Per quanto afferente la recensione di In The Darkness su Cd si fa riferimento per buona parte a quella già pubblicata su questi schermi nel 2013: riguardo la musica contenuta in questo caposaldo del rock italico impossibile non sottolineare l’interpretazione vocale di Paul Chain in “Welcome to my Hell”, risalente al 1978, tanto malata da ricordare, idealmente e a tratti, un grande vocalist del proibito come Jim Morrison; sia chiaro, NON dopo una settimana ad acqua minerale, footing alle sei del mattino e nanna alle 21…

“Meat” mette in mostra l’accezione melodica del Dark sound dell’uomo venuto da Pesaro, con la Sua chitarra che si dimena in sottofondo. Il fatto che Chain non si sforzi di risultare particolarmente intonato conferisce al brano quel tasso in più di sinistro che vale oro in un disco come In the Darkness.

Un classico scroscio di pioggia non poteva di certo mancare, così come il suono di un organo da brivido. Il pezzo in esame è “War”, terzo brano del lotto, probabilmente il più affascinante dell’album, grazie alla forte connotazione gotica della quale gode. Non da meno un lamentoso Chain, la cui timbrica pare giungere direttamente dalla cripta più umida e lontana… altro che quelle colonne sonore horror dozzinali scritte a tavolino apparse in film di prim’ordine a livello di botteghino.

La vivace “Crazy” fa il verso all’Ozzy solista dei primi dischi e si arriva a “Grey Life”, canzone che gode di riffoni di classica marca Catena; la voce maligna e tremula di Sanctis Ghoram, addirittura più catacombale di quella dello stesso Paul, appioppa al brano quel quid di oscurità in più. La bella Milena Lanciaprima si occupa delle – invero poche – parti di violino e questa sarà la sua unica partecipazione musicalmente attiva all’interno dell’intera parabola artistica di Chain.

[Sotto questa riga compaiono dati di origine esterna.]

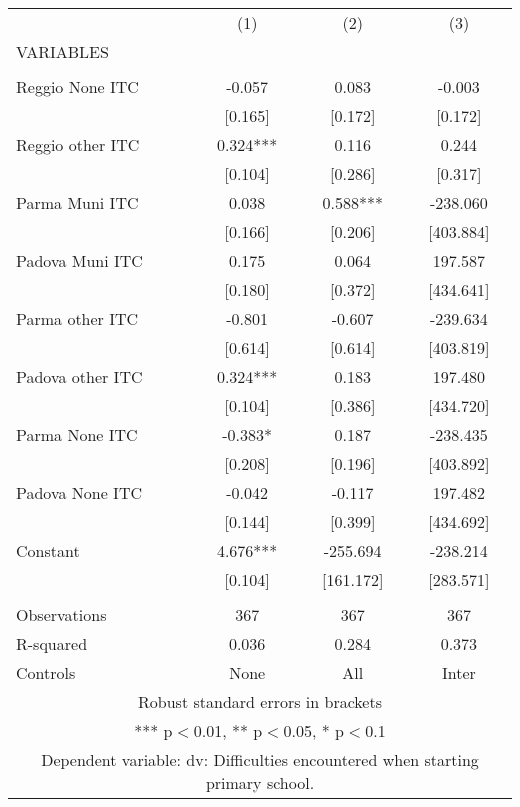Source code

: \begin{tabular}{lccc} \hline
 & (1) & (2) & (3) \\
VARIABLES &  &  &  \\ \hline
 &  &  &  \\
Reggio None ITC & -0.057 & 0.083 & -0.003 \\
 & [0.165] & [0.172] & [0.172] \\
Reggio other ITC & 0.324*** & 0.116 & 0.244 \\
 & [0.104] & [0.286] & [0.317] \\
Parma Muni ITC & 0.038 & 0.588*** & -238.060 \\
 & [0.166] & [0.206] & [403.884] \\
Padova Muni ITC & 0.175 & 0.064 & 197.587 \\
 & [0.180] & [0.372] & [434.641] \\
Parma other ITC & -0.801 & -0.607 & -239.634 \\
 & [0.614] & [0.614] & [403.819] \\
Padova other ITC & 0.324*** & 0.183 & 197.480 \\
 & [0.104] & [0.386] & [434.720] \\
Parma None ITC & -0.383* & 0.187 & -238.435 \\
 & [0.208] & [0.196] & [403.892] \\
Padova None ITC & -0.042 & -0.117 & 197.482 \\
 & [0.144] & [0.399] & [434.692] \\
Constant & 4.676*** & -255.694 & -238.214 \\
 & [0.104] & [161.172] & [283.571] \\
 &  &  &  \\
Observations & 367 & 367 & 367 \\
R-squared & 0.036 & 0.284 & 0.373 \\
 Controls & None & All & Inter \\ \hline
\multicolumn{4}{c}{ Robust standard errors in brackets} \\
\multicolumn{4}{c}{ *** p$<$0.01, ** p$<$0.05, * p$<$0.1} \\
\multicolumn{4}{c}{ Dependent variable: dv: Difficulties encountered when starting primary school.} \\
\end{tabular}
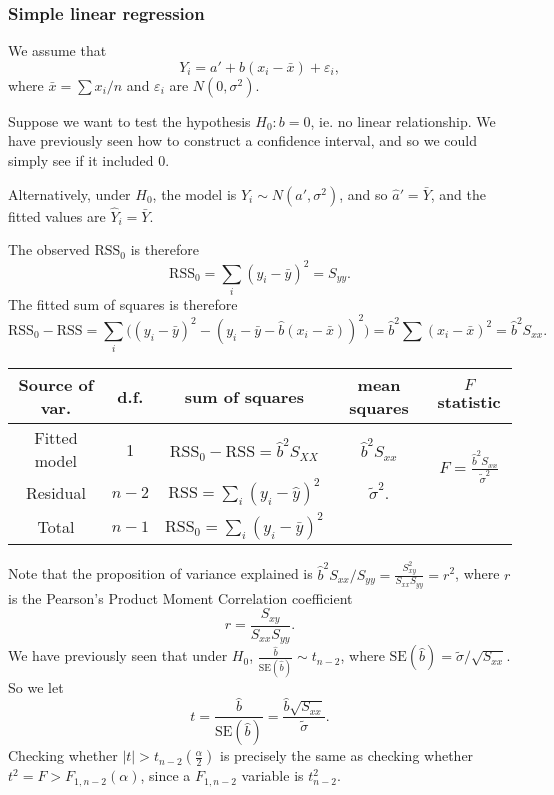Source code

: \documentclass[a4paper]{article}
\begin{document}
\subsubsection{Simple linear regression}
We assume that
\[
  Y_i = a' + b(x_i - \bar x) + \varepsilon_i,
\]
where $\bar x = \sum x_i/n$ and $\varepsilon_i$ are $N(0, \sigma^2)$.

Suppose we want to test the hypothesis $H_0: b = 0$, ie. no linear relationship. We have previously seen how to construct a confidence interval, and so we could simply see if it included 0.

Alternatively, under $H_0$, the model is $Y_i \sim N(a', \sigma^2)$, and so $\hat a' = \bar Y$, and the fitted values are $\hat Y_i = \bar Y$.

The observed $\mathrm{RSS}_0$ is therefore
\[
  \mathrm{RSS}_0 = \sum_i (y_i - \bar y)^2 = S_{yy}.
\]
The fitted sum of squares is therefore
\[
  \mathrm{RSS}_0 - \mathrm{RSS} = \sum_i \big((y_i - \bar y)^2 - (y_i - \bar y - \hat{b}(x_i - \bar x))^2\big) = \hat{b}^2 \sum (x_i - \bar x)^2 = \hat{b}^2 S_{xx}.
\]
\begin{center}
  \begin{tabular}{ccccc}
    \toprule
    Source of var. & d.f. & sum of squares & mean squares & $F$ statistic\\
    \midrule
    Fitted model & 1 & $\mathrm{RSS}_0 - \mathrm{RSS} = \hat{b}^2 S_{XX}$ & $\hat{b}^2 S_{xx}$ & \multirow{2}{*}{$F = \frac{\hat{b}^2 S_{xx}}{\tilde{\sigma}^2}$}\\
    Residual & $n - 2$ & $\mathrm{RSS} = \sum_i (y_i- \hat y)^2$ & $\tilde{\sigma}^2$.\\
    \midrule
    Total & $n - 1$ & $\mathrm{RSS}_0 = \sum_i (y_i - \bar y)^2$\\
    \bottomrule
  \end{tabular}
\end{center}
Note that the proposition of variance explained is $\hat{b}^2S_{xx}/S_{yy} = \frac{S_{xy}^2}{S_{xx}S_{yy}} = r^2$, where $r$ is the Pearson's Product Moment Correlation coefficient
\[
  r = \frac{S_{xy}}{S_{xx}S_{yy}}.
\]
We have previously seen that under $H_0$, $\frac{\hat{b}}{\mathrm{SE}(\hat{b})} \sim t_{n - 2}$, where $\mathrm{SE}(\hat{b}) = \tilde{\sigma}/\sqrt{S_{xx}}$. So we let
\[
  t = \frac{\hat{b}}{\mathrm{SE}(\hat{b})} = \frac{\hat{b}\sqrt{S_{xx}}}{\tilde{\sigma}}.
\]
Checking whether $|t| > t_{n - 2}\left(\frac{\alpha}{2}\right)$ is precisely the same as checking whether $t^2 = F > F_{1, n - 2}(\alpha)$, since a $F_{1, n - 2}$ variable is $t_{n - 2}^2$.
\end{document}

“Woman and Knife” del 1985, sempre con Piero Gori alla voce, si incanala anch’essa nelle pulsioni HM di quegli anni, mentre “Mortuary Hearse”, da buon carro funebre, passa alla storia per il finale da urlo – o meglio ancora da ululato – a opera dell’organo suonato da Chain. Alla voce ancora Ghoram. La title track, del 1979, è letteralmente un incubo tradotto in note sulla scia dell’imprescindibile lezione del Dark’N’Doom inglese dei Seventies, senza ombra di dubbio a segnare uno dei picchi dell’intero disco: grandi fendenti da parte della sei corde e grande bridge, il tutto supportato da un’interpretazione al limite della pazzia da parte di Paul, fra urla demoniache e sussurri da brividi lungo la schiena, a suggellare un viaggio dannato dalle tinte nere con striature viola lungo quarantacinque minuti abbondanti. Ultima nota generale riguardate l’album: come scritto pari-pari a chiare lettere all’interno, “la lingua cantata non è inglese, non esiste!”.

In the Darkness, come specificato a inizio recensione, oltre a costituire una milestone per la musica dura italiana, rappresenta il capitolo discografico centrale e probabilmente anche il migliore della carriera del Paul Chain Violet Theatre, che si chiuderà, quantomeno a livello di release, con il meno incisivo Opera 4Th, appena l’anno successivo, ossia il 1987, fra i rimpianti di molti.